Du côté des banques centrales, c’est la Fed américaine qui va retenir l’attention dans les jours qui viennent. Elle ne devrait rien changer au sortir de son comité de politique monétaire, mercredi dans la soirée (heure de Paris) ; ni le niveau de son taux directeur, ni le montant des achats de titres du Trésor à court terme, ni sa communication.
Il n’est pas utile de revoir ces différents paramètres, tant que le scénario central de la Fed n’est pas remis en cause. Pour le moment, celui-ci n’est pas remis en cause par l’apparition de la crise sanitaire liée au coronavirus chinois. Notons que la Fed pourrait décider un ajustement technique du niveau du taux servi aux réserves excédentaires des banques. Il pourrait être relevé de 5 centimes (de 1,55% à 1,60%) et ainsi se rapprocher du milieu de la fourchette d’évolution du taux des fonds fédéraux (de 1,50% à 1,75%). In fine, le marché ne devrait pas changer d’avis sur la politique monétaire américaine : le réglage est accommodant, la normalisation n’est pas pour de suite et, si un changement devait intervenir à brève échéance, il serait plus dans le sens de l’assouplissement que du durcissement.
Finissons par la politique.

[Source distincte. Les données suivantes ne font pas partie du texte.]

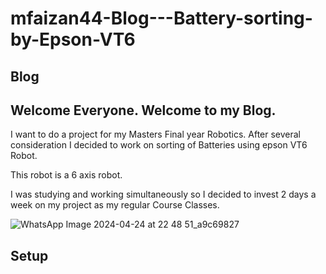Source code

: # mfaizan44-Blog---Battery-sorting-by-Epson-VT6
## Blog 

## Welcome Everyone. Welcome to my Blog.

I want to do a project for my Masters Final year Robotics.
After several consideration I decided to work on sorting of Batteries using epson VT6 Robot.

This robot is a 6 axis robot.

I was studying and working simultaneously so I decided to invest 2 days a week on my project as my regular Course Classes.


![WhatsApp Image 2024-04-24 at 22 48 51_a9c69827](https://github.com/user-attachments/assets/8a688dbc-35e2-4c15-a77f-923697b7bb0c)
## Setup
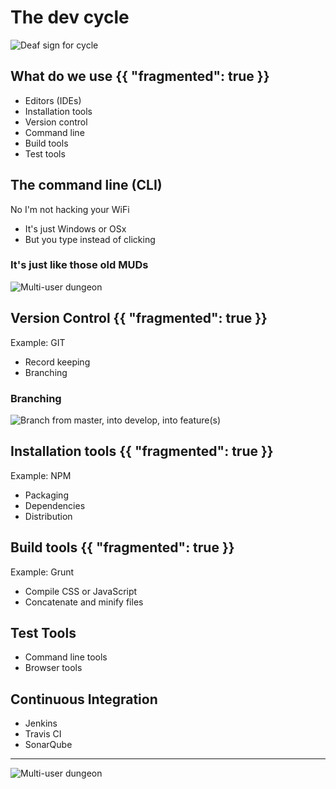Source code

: # The dev cycle
![Deaf sign for cycle](img/deaf-cycle.gif)

## What do we use {{ "fragmented": true }}
- Editors (IDEs)
- Installation tools
- Version control
- Command line
- Build tools
- Test tools

## The command line (CLI)
No I'm not hacking your WiFi

- It's just Windows or OSx
- But you type instead of clicking

### It's just like those old MUDs

![Multi-user dungeon](img/mud.jpg)

## Version Control {{ "fragmented": true }}
Example: GIT

- Record keeping
- Branching

### Branching
![Branch from master, into develop, into feature(s)](img/branching.png)


## Installation tools {{ "fragmented": true }}
Example: NPM

- Packaging
- Dependencies
- Distribution


## Build tools {{ "fragmented": true }}
Example: Grunt

- Compile CSS or JavaScript
- Concatenate and minify files

## Test Tools

- Command line tools
- Browser tools

## Continuous Integration

- Jenkins
- Travis CI
- SonarQube

----

![Multi-user dungeon](img/sonar.png)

Les élections régionales en Emilie-Romagne éloignent, au moins pour un temps, le risque d'une crise politique en Italie. Le Parti démocrate conserverait la présidence de la région et le gouvernement, malgré le piètre score du Mouvement 5 Etoiles, reste en capacité de résister aux coups de butoir de la Ligue. Au Royaume-Uni, la sortie de l’UE est pour vendredi prochain. Celle-ci se fera en bon ordre, puisqu’un accord avait été trouvé entre le PM Johnson et la Commission de Bruxelles. Bien sûr, le cadre des relations futures entre l’Ile et le Continent reste à définir. Tout est pour le moment confus ; mais le marché sait qu’il doit faire preuve de patience. C’est lundi prochain que les sympathisants démocrates de l’Etat américain de l’Iowa vont se prononcer et ainsi lancer la campagne des primaires de leur parti en vue de la désignation de celui qui portera leurs couleurs dans la course à la présidentielle. Au vu des derniers sondages, Sanders est un peu devant Biden, tandis que Warren est en perte de vitesse. L’image peut déplaire aux marchés. Ceux-ci se rassureront peut-être avec les enquêtes d’opinion réalisées au niveau national. Biden fait la course en tête. Mais attention à la dynamique mise en place par les premiers résultats des primaires.